**WORK ITEM:** Line by line, print the records exactly as they are, dropping the pictures.
*** THE INPUT ***
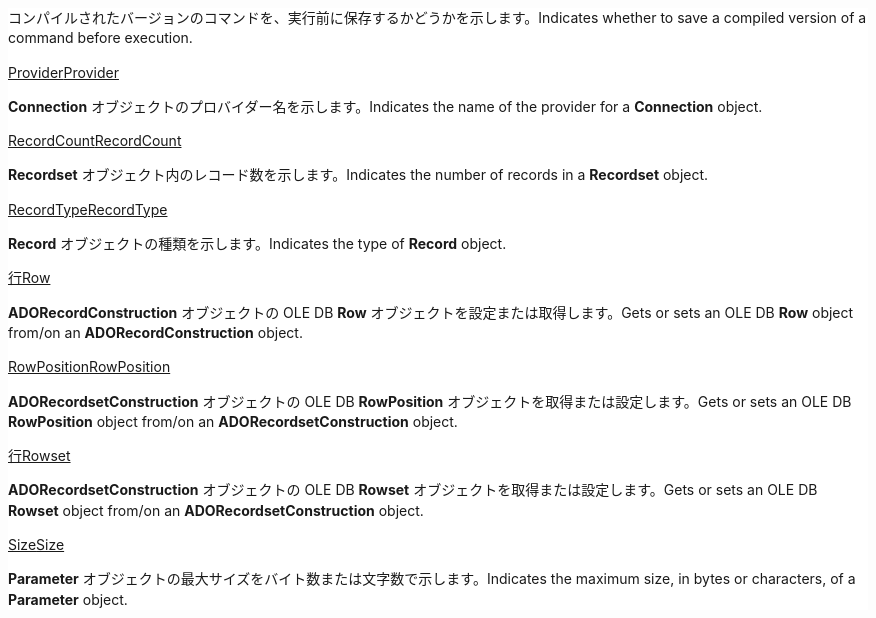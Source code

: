 <td><p><span data-ttu-id="88882-206">コンパイルされたバージョンのコマンドを、実行前に保存するかどうかを示します。</span><span class="sxs-lookup"><span data-stu-id="88882-206">Indicates whether to save a compiled version of a command before execution.</span></span></p></td>
</tr>
<tr class="even">
<td><p><span data-ttu-id="88882-207"><a href="provider-property-ado.md">Provider</a></span><span class="sxs-lookup"><span data-stu-id="88882-207"><a href="provider-property-ado.md">Provider</a></span></span></p></td>
<td><p><span data-ttu-id="88882-208"><strong>Connection</strong> オブジェクトのプロバイダー名を示します。</span><span class="sxs-lookup"><span data-stu-id="88882-208">Indicates the name of the provider for a <strong>Connection</strong> object.</span></span></p></td>
</tr>
<tr class="odd">
<td><p><span data-ttu-id="88882-209"><a href="recordcount-property-ado.md">RecordCount</a></span><span class="sxs-lookup"><span data-stu-id="88882-209"><a href="recordcount-property-ado.md">RecordCount</a></span></span></p></td>
<td><p><span data-ttu-id="88882-210"><strong>Recordset</strong> オブジェクト内のレコード数を示します。</span><span class="sxs-lookup"><span data-stu-id="88882-210">Indicates the number of records in a <strong>Recordset</strong> object.</span></span></p></td>
</tr>
<tr class="even">
<td><p><span data-ttu-id="88882-211"><a href="recordtype-property-ado.md">RecordType</a></span><span class="sxs-lookup"><span data-stu-id="88882-211"><a href="recordtype-property-ado.md">RecordType</a></span></span></p></td>
<td><p><span data-ttu-id="88882-212"><strong>Record</strong> オブジェクトの種類を示します。</span><span class="sxs-lookup"><span data-stu-id="88882-212">Indicates the type of <strong>Record</strong> object.</span></span></p></td>
</tr>
<tr class="odd">
<td><p><span data-ttu-id="88882-213"><a href="row-property-ado.md">行</a></span><span class="sxs-lookup"><span data-stu-id="88882-213"><a href="row-property-ado.md">Row</a></span></span></p></td>
<td><p><span data-ttu-id="88882-214"><strong>ADORecordConstruction</strong> オブジェクトの OLE DB <strong>Row</strong> オブジェクトを設定または取得します。</span><span class="sxs-lookup"><span data-stu-id="88882-214">Gets or sets an OLE DB <strong>Row</strong> object from/on an <strong>ADORecordConstruction</strong> object.</span></span></p></td>
</tr>
<tr class="even">
<td><p><span data-ttu-id="88882-215"><a href="rowposition-property-ado.md">RowPosition</a></span><span class="sxs-lookup"><span data-stu-id="88882-215"><a href="rowposition-property-ado.md">RowPosition</a></span></span></p></td>
<td><p><span data-ttu-id="88882-216"><strong>ADORecordsetConstruction</strong> オブジェクトの OLE DB <strong>RowPosition</strong> オブジェクトを取得または設定します。</span><span class="sxs-lookup"><span data-stu-id="88882-216">Gets or sets an OLE DB <strong>RowPosition</strong> object from/on an <strong>ADORecordsetConstruction</strong> object.</span></span></p></td>
</tr>
<tr class="odd">
<td><p><span data-ttu-id="88882-217"><a href="rowset-property-ado.md">行</a></span><span class="sxs-lookup"><span data-stu-id="88882-217"><a href="rowset-property-ado.md">Rowset</a></span></span></p></td>
<td><p><span data-ttu-id="88882-218"><strong>ADORecordsetConstruction</strong> オブジェクトの OLE DB <strong>Rowset</strong> オブジェクトを取得または設定します。</span><span class="sxs-lookup"><span data-stu-id="88882-218">Gets or sets an OLE DB <strong>Rowset</strong> object from/on an <strong>ADORecordsetConstruction</strong> object.</span></span></p></td>
</tr>
<tr class="even">
<td><p><span data-ttu-id="88882-219"><a href="size-property-ado.md">Size</a></span><span class="sxs-lookup"><span data-stu-id="88882-219"><a href="size-property-ado.md">Size</a></span></span></p></td>
<td><p><span data-ttu-id="88882-220"><strong>Parameter</strong> オブジェクトの最大サイズをバイト数または文字数で示します。</span><span class="sxs-lookup"><span data-stu-id="88882-220">Indicates the maximum size, in bytes or characters, of a <strong>Parameter</strong> object.</span></span></p></td>
</tr>
<tr class="odd">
*** End of THE INPUT ***
**SOLVED EXERCISE:**
Source code

: <td><p><span data-ttu-id="88882-206">コンパイルされたバージョンのコマンドを、実行前に保存するかどうかを示します。</span><span class="sxs-lookup"><span data-stu-id="88882-206">Indicates whether to save a compiled version of a command before execution.</span></span></p></td>
</tr>
<tr class="even">
<td><p><span data-ttu-id="88882-207"><a href="provider-property-ado.md">Provider</a></span><span class="sxs-lookup"><span data-stu-id="88882-207"><a href="provider-property-ado.md">Provider</a></span></span></p></td>
<td><p><span data-ttu-id="88882-208"><strong>Connection</strong> オブジェクトのプロバイダー名を示します。</span><span class="sxs-lookup"><span data-stu-id="88882-208">Indicates the name of the provider for a <strong>Connection</strong> object.</span></span></p></td>
</tr>
<tr class="odd">
<td><p><span data-ttu-id="88882-209"><a href="recordcount-property-ado.md">RecordCount</a></span><span class="sxs-lookup"><span data-stu-id="88882-209"><a href="recordcount-property-ado.md">RecordCount</a></span></span></p></td>
<td><p><span data-ttu-id="88882-210"><strong>Recordset</strong> オブジェクト内のレコード数を示します。</span><span class="sxs-lookup"><span data-stu-id="88882-210">Indicates the number of records in a <strong>Recordset</strong> object.</span></span></p></td>
</tr>
<tr class="even">
<td><p><span data-ttu-id="88882-211"><a href="recordtype-property-ado.md">RecordType</a></span><span class="sxs-lookup"><span data-stu-id="88882-211"><a href="recordtype-property-ado.md">RecordType</a></span></span></p></td>
<td><p><span data-ttu-id="88882-212"><strong>Record</strong> オブジェクトの種類を示します。</span><span class="sxs-lookup"><span data-stu-id="88882-212">Indicates the type of <strong>Record</strong> object.</span></span></p></td>
</tr>
<tr class="odd">
<td><p><span data-ttu-id="88882-213"><a href="row-property-ado.md">行</a></span><span class="sxs-lookup"><span data-stu-id="88882-213"><a href="row-property-ado.md">Row</a></span></span></p></td>
<td><p><span data-ttu-id="88882-214"><strong>ADORecordConstruction</strong> オブジェクトの OLE DB <strong>Row</strong> オブジェクトを設定または取得します。</span><span class="sxs-lookup"><span data-stu-id="88882-214">Gets or sets an OLE DB <strong>Row</strong> object from/on an <strong>ADORecordConstruction</strong> object.</span></span></p></td>
</tr>
<tr class="even">
<td><p><span data-ttu-id="88882-215"><a href="rowposition-property-ado.md">RowPosition</a></span><span class="sxs-lookup"><span data-stu-id="88882-215"><a href="rowposition-property-ado.md">RowPosition</a></span></span></p></td>
<td><p><span data-ttu-id="88882-216"><strong>ADORecordsetConstruction</strong> オブジェクトの OLE DB <strong>RowPosition</strong> オブジェクトを取得または設定します。</span><span class="sxs-lookup"><span data-stu-id="88882-216">Gets or sets an OLE DB <strong>RowPosition</strong> object from/on an <strong>ADORecordsetConstruction</strong> object.</span></span></p></td>
</tr>
<tr class="odd">
<td><p><span data-ttu-id="88882-217"><a href="rowset-property-ado.md">行</a></span><span class="sxs-lookup"><span data-stu-id="88882-217"><a href="rowset-property-ado.md">Rowset</a></span></span></p></td>
<td><p><span data-ttu-id="88882-218"><strong>ADORecordsetConstruction</strong> オブジェクトの OLE DB <strong>Rowset</strong> オブジェクトを取得または設定します。</span><span class="sxs-lookup"><span data-stu-id="88882-218">Gets or sets an OLE DB <strong>Rowset</strong> object from/on an <strong>ADORecordsetConstruction</strong> object.</span></span></p></td>
</tr>
<tr class="even">
<td><p><span data-ttu-id="88882-219"><a href="size-property-ado.md">Size</a></span><span class="sxs-lookup"><span data-stu-id="88882-219"><a href="size-property-ado.md">Size</a></span></span></p></td>
<td><p><span data-ttu-id="88882-220"><strong>Parameter</strong> オブジェクトの最大サイズをバイト数または文字数で示します。</span><span class="sxs-lookup"><span data-stu-id="88882-220">Indicates the maximum size, in bytes or characters, of a <strong>Parameter</strong> object.</span></span></p></td>
</tr>
<tr class="odd">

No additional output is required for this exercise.